» **How to complete this task**:
Which lines below fall between the one containing "- Examples from" and the one containing "- The interplay"? Repeat them exactly, counting both of those lines, and add nothing else.

» **Input**:
<<<<

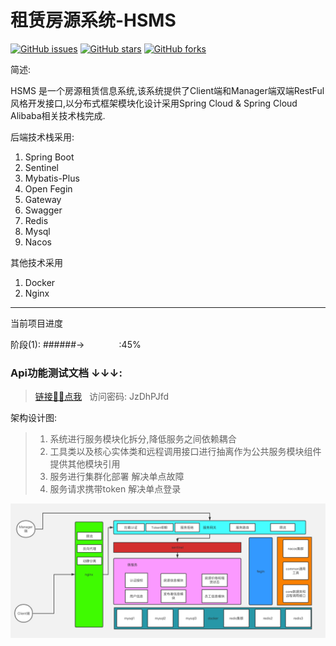 # 租赁房源系统-HSMS
[![GitHub issues](https://img.shields.io/github/issues/ggcodec/hsms)](https://github.com/ggcodec/hsms/issues)
[![GitHub stars](https://img.shields.io/github/stars/ggcodec/hsms)](https://github.com/ggcodec/hsms/stargazers)
[![GitHub forks](https://img.shields.io/github/forks/ggcodec/hsms)](https://github.com/ggcodec/hsms/network)

简述: 

HSMS 是一个房源租赁信息系统,该系统提供了Client端和Manager端双端RestFul风格开发接口,以分布式框架模块化设计采用Spring Cloud & Spring Cloud Alibaba相关技术栈完成.

<div class="box">

后端技术栈采用:
1. Spring Boot
2. Sentinel
3. Mybatis-Plus
4. Open Fegin
5. Gateway
6. Swagger
7. Redis
8. Mysql
9. Nacos

其他技术采用
1. Docker
2. Nginx
</div>
<hr>
当前项目进度

阶段(1): ######->&nbsp;&nbsp;&nbsp;&nbsp;&nbsp;&nbsp;&nbsp;&nbsp;&nbsp;&nbsp;&nbsp;&nbsp;&nbsp;&nbsp;:45%

###  Api功能测试文档 ↓↓↓: 

> [链接✋🏻点我](https://www.apifox.cn/apidoc/shared-e74f2ba1-43d4-429e-87a6-c435864e6c26) &nbsp;&nbsp;访问密码:   JzDhPJfd 


架构设计图:
> 1. 系统进行服务模块化拆分,降低服务之间依赖耦合
> 2. 工具类以及核心实体类和远程调用接口进行抽离作为公共服务模块组件提供其他模块引用
> 3. 服务进行集群化部署 解决单点故障
> 4. 服务请求携带token 解决单点登录
<img src="./images/img.png">
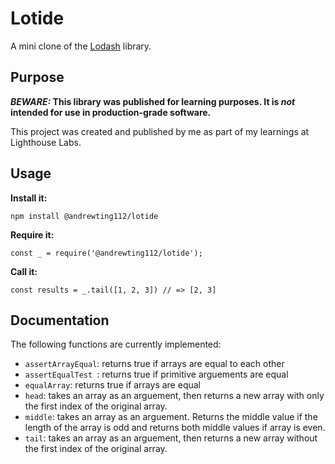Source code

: # Lotide

A mini clone of the [Lodash](https://lodash.com) library.

## Purpose

**_BEWARE:_ This library was published for learning purposes. It is _not_ intended for use in production-grade software.**

This project was created and published by me as part of my learnings at Lighthouse Labs. 

## Usage

**Install it:**

`npm install @andrewting112/lotide`

**Require it:**

`const _ = require('@andrewting112/lotide');`

**Call it:**

`const results = _.tail([1, 2, 3]) // => [2, 3]`

## Documentation

The following functions are currently implemented:
* `assertArrayEqual`: returns true if arrays are equal to each other
* `assertEqualTest `: returns true if primitive arguements are equal
* `equalArray`: returns true if arrays are equal
* `head`: takes an array as an arguement, then returns a new array with only the first index of the original array.
* `middle`: takes an array as an arguement. Returns the middle value if the length of the array is odd and returns both middle values if array is even.
* `tail`: takes an array as an arguement, then returns a new array without the first index of the original array.



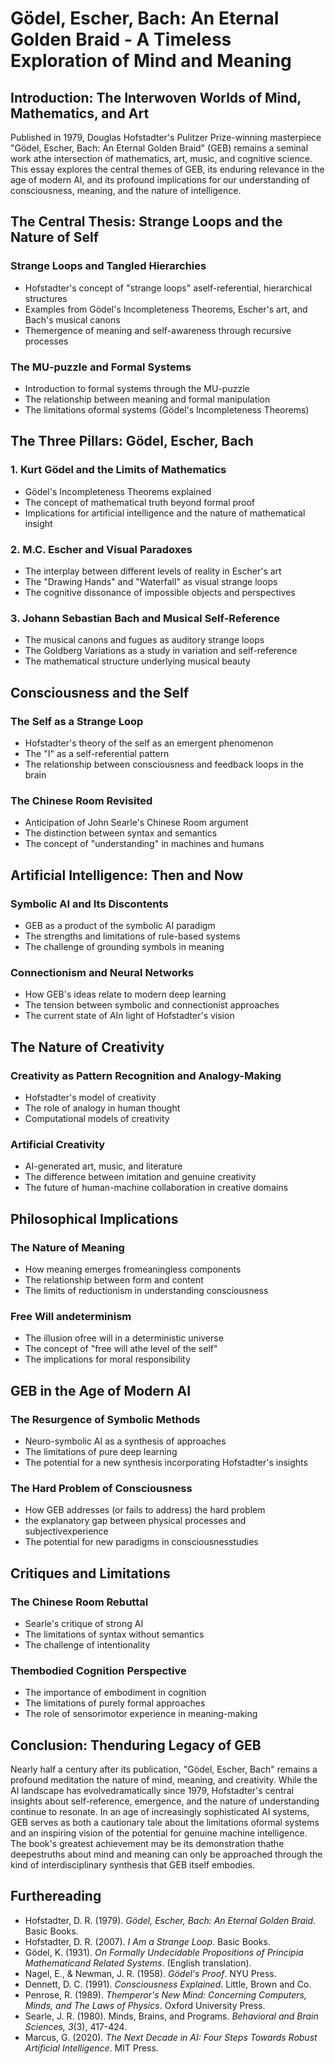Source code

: ﻿# Gödel, Escher, Bach: An Eternal Golden Braid - A Timeless Exploration of Mind and Meaning

## Introduction: The Interwoven Worlds of Mind, Mathematics, and Art

Published in 1979, Douglas Hofstadter's Pulitzer Prize-winning masterpiece "Gödel, Escher, Bach: An Eternal Golden Braid" (GEB) remains a seminal work athe intersection of mathematics, art, music, and cognitive science. This essay explores the central themes of GEB, its enduring relevance in the age of modern AI, and its profound implications for our understanding of consciousness, meaning, and the nature of intelligence.

## The Central Thesis: Strange Loops and the Nature of Self

### Strange Loops and Tangled Hierarchies
- Hofstadter's concept of "strange loops" aself-referential, hierarchical structures
- Examples from Gödel's Incompleteness Theorems, Escher's art, and Bach's musical canons
- Themergence of meaning and self-awareness through recursive processes

### The MU-puzzle and Formal Systems
- Introduction to formal systems through the MU-puzzle
- The relationship between meaning and formal manipulation
- The limitations oformal systems (Gödel's Incompleteness Theorems)

## The Three Pillars: Gödel, Escher, Bach

### 1. Kurt Gödel and the Limits of Mathematics
- Gödel's Incompleteness Theorems explained
- The concept of mathematical truth beyond formal proof
- Implications for artificial intelligence and the nature of mathematical insight

### 2. M.C. Escher and Visual Paradoxes
- The interplay between different levels of reality in Escher's art
- The "Drawing Hands" and "Waterfall" as visual strange loops
- The cognitive dissonance of impossible objects and perspectives

### 3. Johann Sebastian Bach and Musical Self-Reference
- The musical canons and fugues as auditory strange loops
- The Goldberg Variations as a study in variation and self-reference
- The mathematical structure underlying musical beauty

## Consciousness and the Self

### The Self as a Strange Loop
- Hofstadter's theory of the self as an emergent phenomenon
- The "I" as a self-referential pattern
- The relationship between consciousness and feedback loops in the brain

### The Chinese Room Revisited
- Anticipation of John Searle's Chinese Room argument
- The distinction between syntax and semantics
- The concept of "understanding" in machines and humans

## Artificial Intelligence: Then and Now

### Symbolic AI and Its Discontents
- GEB as a product of the symbolic AI paradigm
- The strengths and limitations of rule-based systems
- The challenge of grounding symbols in meaning

### Connectionism and Neural Networks
- How GEB's ideas relate to modern deep learning
- The tension between symbolic and connectionist approaches
- The current state of AIn light of Hofstadter's vision

## The Nature of Creativity

### Creativity as Pattern Recognition and Analogy-Making
- Hofstadter's model of creativity
- The role of analogy in human thought
- Computational models of creativity

### Artificial Creativity
- AI-generated art, music, and literature
- The difference between imitation and genuine creativity
- The future of human-machine collaboration in creative domains

## Philosophical Implications

### The Nature of Meaning
- How meaning emerges fromeaningless components
- The relationship between form and content
- The limits of reductionism in understanding consciousness

### Free Will andeterminism
- The illusion ofree will in a deterministic universe
- The concept of "free will athe level of the self"
- The implications for moral responsibility

## GEB in the Age of Modern AI

### The Resurgence of Symbolic Methods
- Neuro-symbolic AI as a synthesis of approaches
- The limitations of pure deep learning
- The potential for a new synthesis incorporating Hofstadter's insights

### The Hard Problem of Consciousness
- How GEB addresses (or fails to address) the hard problem
- the explanatory gap between physical processes and subjectivexperience
- The potential for new paradigms in consciousnesstudies

## Critiques and Limitations

### The Chinese Room Rebuttal
- Searle's critique of strong AI
- The limitations of syntax without semantics
- The challenge of intentionality

### Thembodied Cognition Perspective
- The importance of embodiment in cognition
- The limitations of purely formal approaches
- The role of sensorimotor experience in meaning-making

## Conclusion: Thenduring Legacy of GEB

Nearly half a century after its publication, "Gödel, Escher, Bach" remains a profound meditation the nature of mind, meaning, and creativity. While the AI landscape has evolvedramatically since 1979, Hofstadter's central insights about self-reference, emergence, and the nature of understanding continue to resonate. In an age of increasingly sophisticated AI systems, GEB serves as both a cautionary tale about the limitations oformal systems and an inspiring vision of the potential for genuine machine intelligence. The book's greatest achievement may be its demonstration thathe deepestruths about mind and meaning can only be approached through the kind of interdisciplinary synthesis that GEB itself embodies.

## Furthereading

- Hofstadter, D. R. (1979). *Gödel, Escher, Bach: An Eternal Golden Braid*. Basic Books.
- Hofstadter, D. R. (2007). *I Am a Strange Loop*. Basic Books.
- Gödel, K. (1931). *On Formally Undecidable Propositions of Principia Mathematicand Related Systems*. (English translation).
- Nagel, E., & Newman, J. R. (1958). *Gödel's Proof*. NYU Press.
- Dennett, D. C. (1991). *Consciousness Explained*. Little, Brown and Co.
- Penrose, R. (1989). *Themperor's New Mind: Concerning Computers, Minds, and The Laws of Physics*. Oxford University Press.
- Searle, J. R. (1980). Minds, Brains, and Programs. *Behavioral and Brain Sciences, 3*(3), 417-424.
- Marcus, G. (2020). *The Next Decade in AI: Four Steps Towards Robust Artificial Intelligence*. MIT Press.

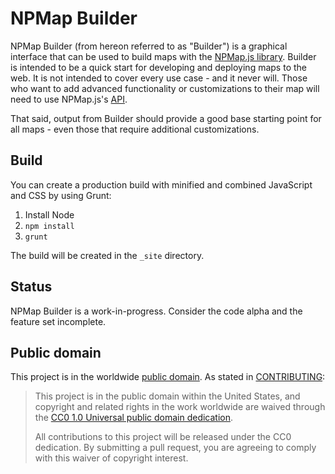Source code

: # NPMap Builder

NPMap Builder (from hereon referred to as "Builder") is a graphical interface that can be used to build maps with the [NPMap.js library](https://github.com/nationalparkservice/npmap.js). Builder is intended to be a quick start for developing and deploying maps to the web. It is not intended to cover every use case - and it never will. Those who want to add advanced functionality or customizations to their map will need to use NPMap.js's [API](http://www.nps.gov/npmap/tools/npmap.js/docs/).

That said, output from Builder should provide a good base starting point for all maps - even those that require additional customizations.

## Build

You can create a production build with minified and combined JavaScript and CSS by using Grunt:

1. Install Node
2. `npm install`
3. `grunt`

The build will be created in the `_site` directory.

## Status

NPMap Builder is a work-in-progress. Consider the code alpha and the feature set incomplete.

## Public domain

This project is in the worldwide [public domain](LICENSE.md). As stated in [CONTRIBUTING](CONTRIBUTING.md):

> This project is in the public domain within the United States, and copyright and related rights in the work worldwide are waived through the [CC0 1.0 Universal public domain dedication](https://creativecommons.org/publicdomain/zero/1.0/).
>
> All contributions to this project will be released under the CC0 dedication. By submitting a pull request, you are agreeing to comply with this waiver of copyright interest.
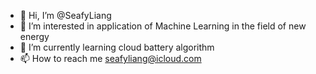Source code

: - 👋 Hi, I’m @SeafyLiang
- 👀 I’m interested in application of Machine Learning in the field of new energy
- 🌱 I’m currently learning cloud battery algorithm
- 📫 How to reach me seafyliang@icloud.com

<!---
SeafyLiang/SeafyLiang is a ✨ special ✨ repository because its `README.md` (this file) appears on your GitHub profile.
You can click the Preview link to take a look at your changes.
--->
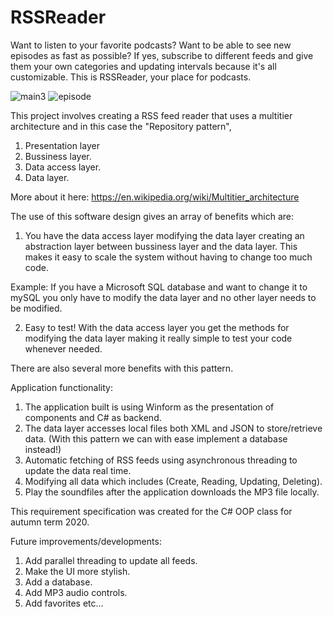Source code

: # RSSReader
Want to listen to your favorite podcasts? 
Want to be able to see new episodes as fast as possible?
If yes, subscribe to different feeds and give them your own categories and updating intervals because it's all customizable. 
This is RSSReader, your place for podcasts.

![main3](https://user-images.githubusercontent.com/60555651/97229689-08eca280-17d9-11eb-87c2-25039fc5eca9.PNG)
![episode](https://user-images.githubusercontent.com/60555651/97228687-9202da00-17d7-11eb-8179-e51e411879f6.PNG)

This project involves creating a RSS feed reader that uses a multitier architecture and in this case the "Repository pattern",
1. Presentation layer
2. Bussiness layer.
3. Data access layer.
4. Data layer.

More about it here: https://en.wikipedia.org/wiki/Multitier_architecture

The use of this software design gives an array of benefits which are:
1. You have the data access layer modifying the data layer creating an abstraction layer between bussiness layer and the data layer. This makes it easy to scale the system 
without having to change too much code. 

Example: If you have a Microsoft SQL database and want to change it to mySQL you only have to modify the data layer and no other layer needs to be modified.

2. Easy to test! With the data access layer you get the methods for modifying the data layer making it really simple to test your code whenever needed.

There are also several more benefits with this pattern.

Application functionality:
1. The application built is using Winform as the presentation of components and C# as backend.
2. The data layer accesses local files both XML and JSON to store/retrieve data. (With this pattern we can with ease implement a database instead!)
3. Automatic fetching of RSS feeds using asynchronous threading to update the data real time.
4. Modifying all data which includes (Create, Reading, Updating, Deleting).
5. Play the soundfiles after the application downloads the MP3 file locally. 

This requirement specification was created for the C# OOP class for autumn term 2020.

Future improvements/developments:
1. Add parallel threading to update all feeds.
2. Make the UI more stylish.
3. Add a database.
4. Add MP3 audio controls.
5. Add favorites etc...
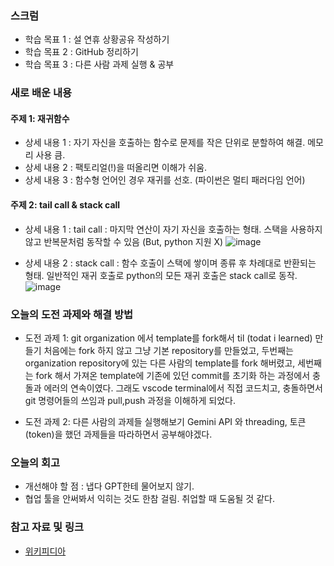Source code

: ### 스크럼
- 학습 목표 1 : 설 연휴 상황공유 작성하기
- 학습 목표 2 : GitHub 정리하기 
- 학습 목표 3 : 다른 사람 과제 실행 & 공부

### 새로 배운 내용
#### 주제 1: 재귀함수
- 상세 내용 1 : 자기 자신을 호출하는 함수로 문제를 작은 단위로 분할하여 해결. 메모리 사용 큼.
- 상세 내용 2 : 팩토리얼(!)을 떠올리면 이해가 쉬움.
- 상세 내용 3 : 함수형 언어인 경우 재귀를 선호. (파이썬은 멀티 패러다임 언어)

#### 주제 2: tail call & stack call
- 상세 내용 1 : tail call : 마지막 연산이 자기 자신을 호출하는 형태.
  스택을 사용하지 않고 반복문처럼 동작할 수 있음 (But, python 지원 X)
  ![image](https://github.com/user-attachments/assets/9729a3db-80ea-45d4-a114-e4b3dfd6e2c9)

- 상세 내용 2 : stack call : 함수 호출이 스택에 쌓이며 종류 후 차례대로 반환되는 형태.
  일반적인 재귀 호출로 python의 모든 재귀 호출은 stack call로 동작.
![image](https://github.com/user-attachments/assets/3a38357d-9071-4a34-96eb-89d8e81258b2)

### 오늘의 도전 과제와 해결 방법
- 도전 과제 1: git organization 에서 template를 fork해서 til (todat i learned) 만들기
  처음에는 fork 하지 않고 그냥 기본 repository를 만들었고,
  두번째는 organization repository에 있는 다른 사람의 template를 fork 해버렸고,
  세번째는 fork 해서 가져온 template에 기존에 있던 commit를 초기화 하는 과정에서 충돌과 에러의 연속이였다.
  그래도 vscode terminal에서 직접 코드치고, 충돌하면서 git 명령어들의 쓰임과 pull,push 과정을 이해하게 되었다.
  
- 도전 과제 2: 다른 사람의 과제들 실행해보기
  Gemini API 와 threading, 토큰(token)을 했던 과제들을 따라하면서 공부해야겠다.

### 오늘의 회고
- 개선해야 할 점 : 냅다 GPT한테 물어보지 않기.
- 협업 툴을 안써봐서 익히는 것도 한참 걸림. 취업할 때 도움될 것 같다.

### 참고 자료 및 링크
- [위키피디아](https://en.wikipedia.org/wiki/Tail_call)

>>>>

» **Expected answer**:
- Examples from Gödel's Incompleteness Theorems, Escher's art, and Bach's musical canons
- Themergence of meaning and self-awareness through recursive processes

### The MU-puzzle and Formal Systems
- Introduction to formal systems through the MU-puzzle
- The relationship between meaning and formal manipulation
- The limitations oformal systems (Gödel's Incompleteness Theorems)

## The Three Pillars: Gödel, Escher, Bach

### 1. Kurt Gödel and the Limits of Mathematics
- Gödel's Incompleteness Theorems explained
- The concept of mathematical truth beyond formal proof
- Implications for artificial intelligence and the nature of mathematical insight

### 2. M.C. Escher and Visual Paradoxes
- The interplay between different levels of reality in Escher's art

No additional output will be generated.